---- Provided records

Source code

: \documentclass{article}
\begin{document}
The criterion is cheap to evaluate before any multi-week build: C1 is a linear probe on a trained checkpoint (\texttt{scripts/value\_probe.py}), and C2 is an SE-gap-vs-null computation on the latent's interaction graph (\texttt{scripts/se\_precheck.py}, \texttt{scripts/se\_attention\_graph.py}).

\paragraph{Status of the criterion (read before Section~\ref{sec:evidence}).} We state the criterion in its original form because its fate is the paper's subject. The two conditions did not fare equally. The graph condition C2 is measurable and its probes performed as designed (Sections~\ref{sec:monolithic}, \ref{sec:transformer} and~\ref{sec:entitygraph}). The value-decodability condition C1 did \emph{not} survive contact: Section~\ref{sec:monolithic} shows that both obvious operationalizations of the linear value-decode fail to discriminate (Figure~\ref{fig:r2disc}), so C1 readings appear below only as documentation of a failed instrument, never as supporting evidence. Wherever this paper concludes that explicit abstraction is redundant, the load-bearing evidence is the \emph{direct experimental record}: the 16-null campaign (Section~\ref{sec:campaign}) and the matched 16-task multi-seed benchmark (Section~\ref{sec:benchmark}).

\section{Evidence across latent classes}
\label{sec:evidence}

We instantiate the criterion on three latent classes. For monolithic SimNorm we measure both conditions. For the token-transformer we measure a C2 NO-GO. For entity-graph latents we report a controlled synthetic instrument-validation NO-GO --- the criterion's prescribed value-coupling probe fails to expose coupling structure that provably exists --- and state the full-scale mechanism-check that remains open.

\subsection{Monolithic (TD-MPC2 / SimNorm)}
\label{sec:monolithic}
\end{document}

--------
---- Provided records

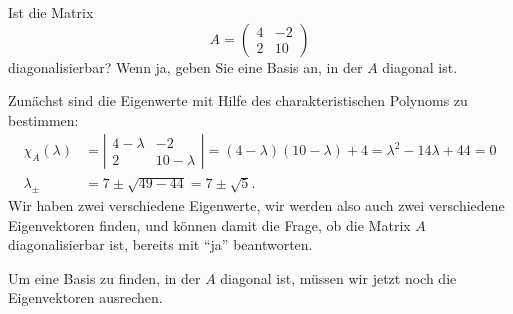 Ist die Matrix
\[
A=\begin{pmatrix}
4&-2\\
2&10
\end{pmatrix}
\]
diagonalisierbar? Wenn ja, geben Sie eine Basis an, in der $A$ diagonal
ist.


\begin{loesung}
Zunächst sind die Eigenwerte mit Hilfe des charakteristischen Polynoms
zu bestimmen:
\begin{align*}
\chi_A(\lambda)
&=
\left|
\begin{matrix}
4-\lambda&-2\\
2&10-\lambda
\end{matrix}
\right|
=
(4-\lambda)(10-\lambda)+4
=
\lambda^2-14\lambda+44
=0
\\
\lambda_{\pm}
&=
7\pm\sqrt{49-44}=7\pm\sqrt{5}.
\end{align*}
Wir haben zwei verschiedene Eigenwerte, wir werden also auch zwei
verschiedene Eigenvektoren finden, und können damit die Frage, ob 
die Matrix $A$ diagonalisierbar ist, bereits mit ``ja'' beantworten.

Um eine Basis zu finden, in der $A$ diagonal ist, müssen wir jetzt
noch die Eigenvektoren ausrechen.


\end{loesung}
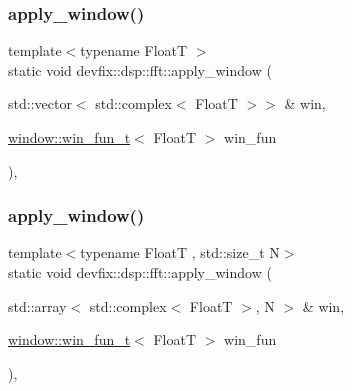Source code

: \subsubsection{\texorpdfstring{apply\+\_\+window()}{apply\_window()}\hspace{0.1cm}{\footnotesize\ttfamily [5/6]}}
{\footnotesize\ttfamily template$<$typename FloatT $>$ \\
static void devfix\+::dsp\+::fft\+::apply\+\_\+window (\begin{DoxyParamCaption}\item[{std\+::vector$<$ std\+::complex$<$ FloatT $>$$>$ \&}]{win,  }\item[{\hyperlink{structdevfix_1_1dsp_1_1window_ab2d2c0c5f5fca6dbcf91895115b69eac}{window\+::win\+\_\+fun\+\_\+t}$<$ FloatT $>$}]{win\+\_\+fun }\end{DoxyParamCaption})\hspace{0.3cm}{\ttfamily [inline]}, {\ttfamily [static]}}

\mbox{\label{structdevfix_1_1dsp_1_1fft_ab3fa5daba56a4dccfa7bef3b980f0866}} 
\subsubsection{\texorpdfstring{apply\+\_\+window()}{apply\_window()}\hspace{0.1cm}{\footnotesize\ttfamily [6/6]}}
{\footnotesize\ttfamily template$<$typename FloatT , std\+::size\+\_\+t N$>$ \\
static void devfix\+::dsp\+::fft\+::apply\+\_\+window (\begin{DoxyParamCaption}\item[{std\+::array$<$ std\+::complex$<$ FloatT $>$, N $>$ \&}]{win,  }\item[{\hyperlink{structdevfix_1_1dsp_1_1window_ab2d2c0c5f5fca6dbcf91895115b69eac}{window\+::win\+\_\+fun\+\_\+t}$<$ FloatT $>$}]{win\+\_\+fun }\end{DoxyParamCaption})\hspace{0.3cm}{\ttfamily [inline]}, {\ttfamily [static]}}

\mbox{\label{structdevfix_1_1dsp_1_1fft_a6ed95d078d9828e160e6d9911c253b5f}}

--------

Your goal — Return the lines of the records that include the string "item".

Task output —
static void devfix\+::dsp\+::fft\+::apply\+\_\+window (\begin{DoxyParamCaption}\item[{std\+::vector$<$ std\+::complex$<$ FloatT $>$$>$ \&}]{win,  }\item[{\hyperlink{structdevfix_1_1dsp_1_1window_ab2d2c0c5f5fca6dbcf91895115b69eac}{window\+::win\+\_\+fun\+\_\+t}$<$ FloatT $>$}]{win\+\_\+fun }\end{DoxyParamCaption})\hspace{0.3cm}{\ttfamily [inline]}, {\ttfamily [static]}}
static void devfix\+::dsp\+::fft\+::apply\+\_\+window (\begin{DoxyParamCaption}\item[{std\+::array$<$ std\+::complex$<$ FloatT $>$, N $>$ \&}]{win,  }\item[{\hyperlink{structdevfix_1_1dsp_1_1window_ab2d2c0c5f5fca6dbcf91895115b69eac}{window\+::win\+\_\+fun\+\_\+t}$<$ FloatT $>$}]{win\+\_\+fun }\end{DoxyParamCaption})\hspace{0.3cm}{\ttfamily [inline]}, {\ttfamily [static]}}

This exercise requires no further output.